What's less than satisfying about this explanation, of course, is that it demands that the electric field gains a component in the $x$-direction in the air even though it has no $x$-component in the dielectric. I honestly don't know enough about evanescent waves to know whether this is a dealbreaker for this interpretation or not.

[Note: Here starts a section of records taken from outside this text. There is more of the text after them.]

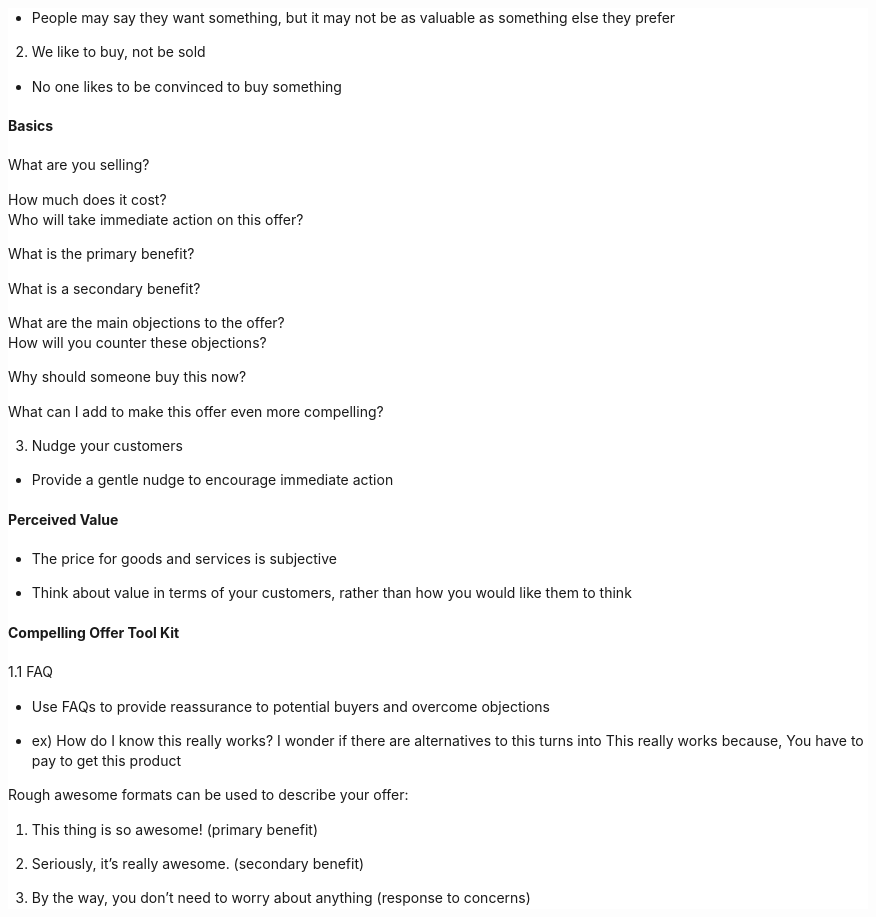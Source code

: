 
-   People may say they want something, but it may not be as valuable as something else they prefer
    

2.  We like to buy, not be sold
    

-   No one likes to be convinced to buy something
    

#### Basics

What are you selling?

How much does it cost?  
Who will take immediate action on this offer?

  
What is the primary benefit?

What is a secondary benefit?

  

What are the main objections to the offer?  
How will you counter these objections?

  

Why should someone buy this now?

What can I add to make this offer even more compelling?

  

3.  Nudge your customers
    

-   Provide a gentle nudge to encourage immediate action
    

  

#### Perceived Value

-   The price for goods and services is subjective
    
-   Think about value in terms of your customers, rather than how you would like them to think
    

#### Compelling Offer Tool Kit

1.1 FAQ

-   Use FAQs to provide reassurance to potential buyers and overcome objections
    
-   ex) How do I know this really works? I wonder if there are alternatives to this turns into This really works because, You have to pay to get this product
    

Rough awesome formats can be used to describe your offer:

1.  This thing is so awesome! (primary benefit)
    
2.  Seriously, it’s really awesome. (secondary benefit)
    
3.  By the way, you don’t need to worry about anything (response to concerns)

EDIT: Having gone through the calculations, I'm not as sure about the evanescent-wave interpretation. The basic idea I had was that you could write down the usual three-wave solution at an interface (incident, transmitted, and reflected), use the Fresnel equations to find the total $E_x$ above and below the interface, and then show that if you took the limit appropriately as the incidence angle $\theta \to \pi/2$, you could get a situation where $E_x \to 0$ in the dielectric but $E_x \nrightarrow 0$ in the air. However, assuming I did the algebra correctly, the ratio of the $E_x$ values immediately above & below the interface will be
$$
\frac{\tilde{E}_{x,\text{dielec}}}{\tilde{E}_{x,\text{air}}} = \frac{i\sqrt{\epsilon \sin^2 \theta - 1} + \cos \theta}{\sqrt{\epsilon} \sqrt{\epsilon \sin^2 \theta - 1}},
$$
which approaches $i/\epsilon \neq 0$ as $\theta \to \pi/2$. Thus, you can't view this situation as the grazing-incidence limit of total internal reflection.
I'm still moderately confident in my answer above (that $\partial E_x /\partial y \neq 0$ at the boundary, even though $E_x$ itself vanishes), but so far I can't address the unsatisfactory aspects of this answer that I noted above.